Le Mouvement Sauvons la RDC conditionne sa participation à tout éventuel dialogue intercongolais au respect d’une série de préalables, dont la décrispation politique, la libération des prisonniers et l’observance du cessez-le-feu.
Dans un communiqué daté du 14 janvier 2026, le mouvement dit saluer l’implication du président angolais João Lourenço, mais insiste sur la nécessité d’une « sincérité » et d’une constance des parties.
Le mouvement critique le changement récurrent de lieux et de médiations, estimant que cette instabilité « laisse un goût d’inachevé ».
Il accuse par ailleurs le pouvoir de poursuivre les arrestations, exils forcés et pressions sur des opposants, journalistes et activistes, tout en évoquant le massacre survenu le 11 janvier à Bukama, dans le Haut-Lomami, imputé à des éléments des Forces Armées de la RDC.

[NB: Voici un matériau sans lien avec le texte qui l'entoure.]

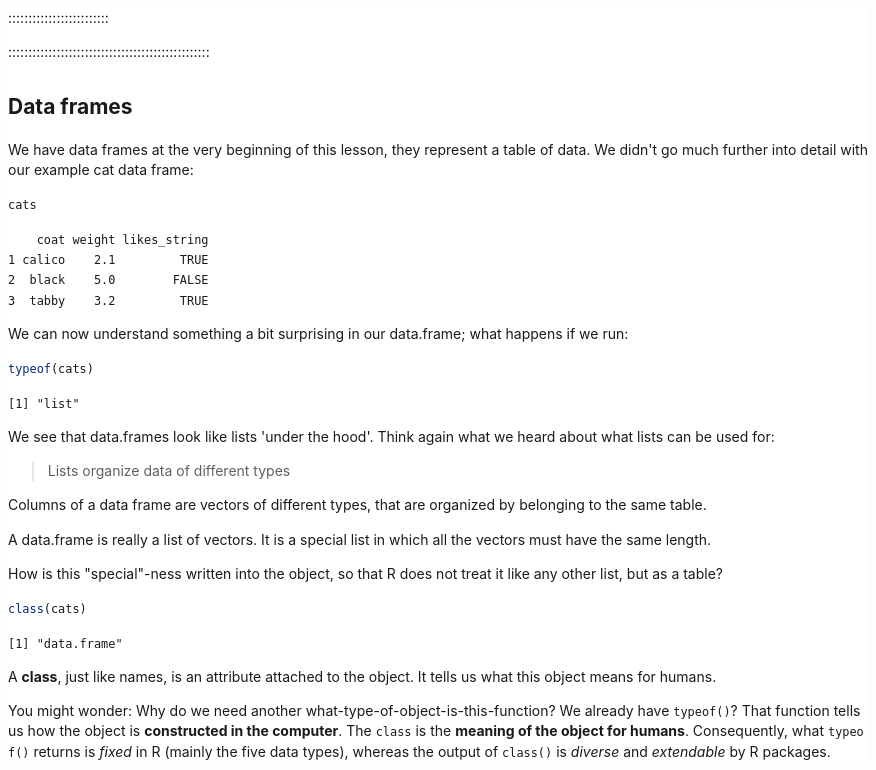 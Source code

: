:::::::::::::::::::::::::

::::::::::::::::::::::::::::::::::::::::::::::::::

## Data frames

We have data frames at the very beginning of this lesson, they represent
a table of data. We didn't go much further into detail with our example cat
data frame:


``` r
cats
```

``` output
    coat weight likes_string
1 calico    2.1         TRUE
2  black    5.0        FALSE
3  tabby    3.2         TRUE
```

We can now understand something a bit surprising in our data.frame; what happens
if we run:


``` r
typeof(cats)
```

``` output
[1] "list"
```

We see that data.frames look like lists 'under the hood'. Think again what we
heard about what lists can be used for:

> Lists organize data of different types

Columns of a data frame are vectors of different types, that are organized
by belonging to the same table.

A data.frame is really a list of vectors. It is a special list in which all the
vectors must have the same length.

How is this "special"-ness written into the object, so that R does not treat it
like any other list, but as a table?


``` r
class(cats)
```

``` output
[1] "data.frame"
```

A **class**, just like names, is an attribute attached to the object. It tells
us what this object means for humans.

You might wonder: Why do we need another what-type-of-object-is-this-function?
We already have `typeof()`? That function tells us how the object is
**constructed in the computer**. The `class` is the **meaning of the object for
humans**. Consequently, what `typeof()` returns is *fixed* in R (mainly the
five data types), whereas the output of `class()` is *diverse* and *extendable*
by R packages.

Tout en affirmant son engagement pour une solution politique, Sauvons la RDC appelle à terminer le processus de Doha avant tout nouveau dialogue et plaide pour une médiation assurée par les évêques catholiques et protestants, jugés plus à même de mener un cadre inclusif et sans tabous. Le mouvement met en garde contre un dialogue pour gagner du temps, tout en réaffirmant que les décisions concrètes priment toujours sur les promesses.